I’ve intentionally chosen jobs in New York the last five years during the school year so that I can give them stability. I want to do drop-off and pick-up as much as possible, even if it means I go right to set from drop off. During the actors’ strike, I even volunteered as a substitute teacher at my daughter’s preschool. I got called in a lot during flu season! Being somewhat removed from Hollywood is really good for me. It keeps me connected to what matters and to who I was before any of this.
Photo Credit: Disney
Love that. Your role as Fiona on Shameless was such an iconic role as a woman playing the role of surrogate mom for her own siblings. What did you take from her as a mom, if anything?

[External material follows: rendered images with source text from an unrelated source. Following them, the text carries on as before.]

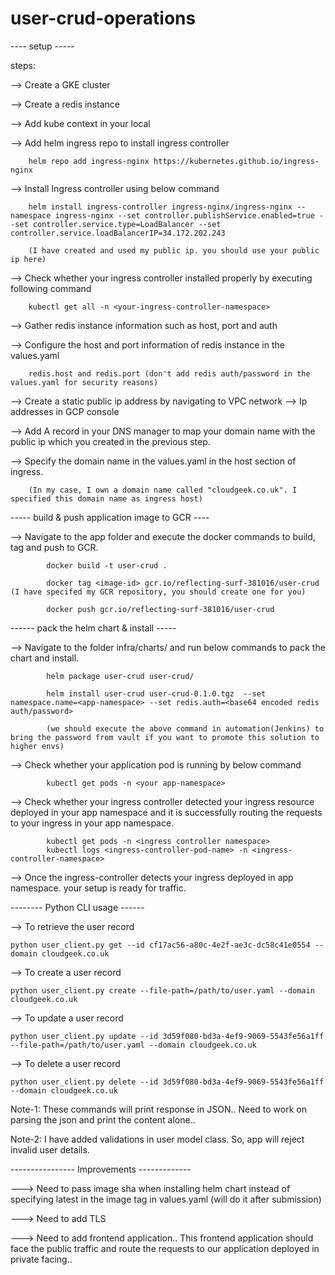 # user-crud-operations


---- setup -----

steps:

--> Create a GKE cluster 

--> Create a redis instance

--> Add kube context in your local

--> Add helm ingress repo to install ingress controller

		helm repo add ingress-nginx https://kubernetes.github.io/ingress-nginx
		
		
--> Install Ingress controller using below command

		helm install ingress-controller ingress-nginx/ingress-nginx --namespace ingress-nginx --set controller.publishService.enabled=true --set controller.service.type=LoadBalancer --set controller.service.loadBalancerIP=34.172.202.243 
		
		(I have created and used my public ip. you should use your public ip here)
		
		
--> Check whether your ingress controller installed properly by executing following command

		kubectl get all -n <your-ingress-controller-namespace>
		
		
--> Gather redis instance information such as host, port and auth
		
--> Configure the host and port information of redis instance in the values.yaml

		redis.host and redis.port (don't add redis auth/password in the values.yaml for security reasons)
		
--> Create a static public ip address by navigating to VPC network --> Ip addresses in GCP console
		
--> Add A record in your DNS manager to map your domain name with the public ip which you created in the previous step.

--> Specify the domain name in the values.yaml in the host section of ingress.

		(In my case, I own a domain name called "cloudgeek.co.uk". I specified this domain name as ingress host)
		



----- build & push application image to GCR ----


--> Navigate to the app folder and execute the docker commands to build, tag and push to GCR.
			
			docker build -t user-crud .
			
			docker tag <image-id> gcr.io/reflecting-surf-381016/user-crud       (I have specifed my GCR repository, you should create one for you)
			
			docker push gcr.io/reflecting-surf-381016/user-crud
		



------ pack the helm chart & install -----


--> Navigate to the folder infra/charts/ and run below commands to pack the chart and install.

			helm package user-crud user-crud/
			
			helm install user-crud user-crud-0.1.0.tgz  --set namespace.name=<app-namespace> --set redis.auth=<base64 encoded redis auth/password>   
			
			(we should execute the above command in automation(Jenkins) to bring the password from vault if you want to promote this solution to higher envs)
			
			
--> Check whether your application pod is running by below command

			kubectl get pods -n <your app-namespace>
			
--> Check whether your ingress controller detected your ingress resource deployed in your app namespace and it is successfully routing the requests to your ingress in your app namespace.

			kubectl get pods -n <ingress controller namespace>
			kubectl logs <ingress-controller-pod-name> -n <ingress-controller-namespace>
			
--> Once the ingress-controller detects your ingress deployed in app namespace. your setup is ready for traffic.




-------- Python CLI  usage ------

--> To retrieve the user record

	python user_client.py get --id cf17ac56-a80c-4e2f-ae3c-dc58c41e0554 --domain cloudgeek.co.uk
	
	
--> To create a user record
		
	python user_client.py create --file-path=/path/to/user.yaml --domain cloudgeek.co.uk
	
	
--> To update a user record

	python user_client.py update --id 3d59f080-bd3a-4ef9-9069-5543fe56a1ff --file-path=/path/to/user.yaml --domain cloudgeek.co.uk


--> To delete a user record

	python user_client.py delete --id 3d59f080-bd3a-4ef9-9069-5543fe56a1ff  --domain cloudgeek.co.uk

	
Note-1: These commands will print response in JSON.. Need to work on parsing the json and print the content alone..

Note-2: I have added validations in user model class. So, app will reject invalid user details.




---------------- Improvements -------------


---> Need to pass image sha when installing helm chart instead of specifying latest in the image tag in values.yaml (will do it after submission)

---> Need to add TLS

---> Need to add frontend application.. This frontend application should face the public traffic and route the requests to our application deployed in private facing..




		
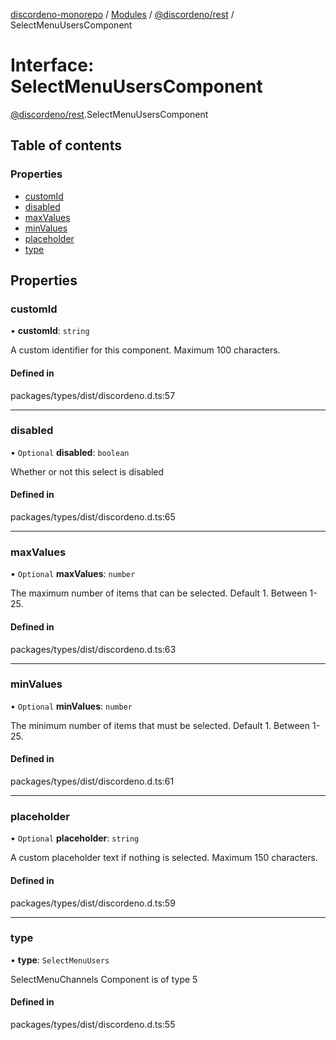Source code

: [discordeno-monorepo](../README.md) / [Modules](../modules.md) / [@discordeno/rest](../modules/discordeno_rest.md) / SelectMenuUsersComponent

# Interface: SelectMenuUsersComponent

[@discordeno/rest](../modules/discordeno_rest.md).SelectMenuUsersComponent

## Table of contents

### Properties

- [customId](discordeno_rest.SelectMenuUsersComponent.md#customid)
- [disabled](discordeno_rest.SelectMenuUsersComponent.md#disabled)
- [maxValues](discordeno_rest.SelectMenuUsersComponent.md#maxvalues)
- [minValues](discordeno_rest.SelectMenuUsersComponent.md#minvalues)
- [placeholder](discordeno_rest.SelectMenuUsersComponent.md#placeholder)
- [type](discordeno_rest.SelectMenuUsersComponent.md#type)

## Properties

### customId

• **customId**: `string`

A custom identifier for this component. Maximum 100 characters.

#### Defined in

packages/types/dist/discordeno.d.ts:57

---

### disabled

• `Optional` **disabled**: `boolean`

Whether or not this select is disabled

#### Defined in

packages/types/dist/discordeno.d.ts:65

---

### maxValues

• `Optional` **maxValues**: `number`

The maximum number of items that can be selected. Default 1. Between 1-25.

#### Defined in

packages/types/dist/discordeno.d.ts:63

---

### minValues

• `Optional` **minValues**: `number`

The minimum number of items that must be selected. Default 1. Between 1-25.

#### Defined in

packages/types/dist/discordeno.d.ts:61

---

### placeholder

• `Optional` **placeholder**: `string`

A custom placeholder text if nothing is selected. Maximum 150 characters.

#### Defined in

packages/types/dist/discordeno.d.ts:59

---

### type

• **type**: `SelectMenuUsers`

SelectMenuChannels Component is of type 5

#### Defined in

packages/types/dist/discordeno.d.ts:55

I admire Fiona’s loyalty, her ride-or-die devotion to those kids, that don’t mess with my cubs attitude. Fiona had so much responsibility on her shoulders but she also had a village helping out in V and Kev, her neighbors. And now I do too! My best friend since kindergarten moved into the same building as me—three floors below – so we could raise our kids side by side. Our kids go up and down the back stairs between apartments and it’s a dream. That’s something Fiona taught me, too: family isn’t always just the one you’re born into. It’s also the one you build.
So true. You were performing from a young age. How are your kids being raised similarly, or different from your own childhood?
Our family values are rooted in kindness, respect across cultures, creativity, and love. It’s important to us to carry on traditions, both big and small. Just this weekend we did watercolors in Central Park, just like I used to with my own mom. [My husband] Sam grew up loving amusement parks, Trampoline Ninja Parks, and going to the movies so we do the high key stuff that he loves too! Getting to revisit those memories through their eyes has been incredibly special. Also, I only grew up with my mom and never knew my dad so getting to watch my husband be such a devoted girl-dad has been especially healing.
What’s your mom mantra — anything that gets you through hard days?
A big mantra for me is “fuck perfect.” I was taught at age 7 in the Children’s Chorus at the Met Opera that it was crucial to get it right every time. And this is not unique to me. So many women have internalized this belief and somehow connected it to our worthiness. I believed it all the way through my teens, 20s and most of my 30s… but honestly, at 39, I’m done with that! I want to show my kids it’s okay to mess up. (Wait, it is, right?!) Mistakes are okay. It’s good to mess up and know I’m okay afterward. And of course I’m not perfect at being imperfect either. I guess that’s the point!
What’s next for you?
I just wrapped RUBBER HUT, an indie feature from first-time director Hanna Gray Organschi, who also wrote the film. The entire team was made up of badass women. I play sisters-in-law with Grace Van Patten, who is an absolute dream to work with. I loved spending June in Rhode Island with my kids. They especially loved the zoo, the zipline (I was more scared than my daughter who held my hand lol) and, of course, we love the Del’s (frozen) Lemonade truck.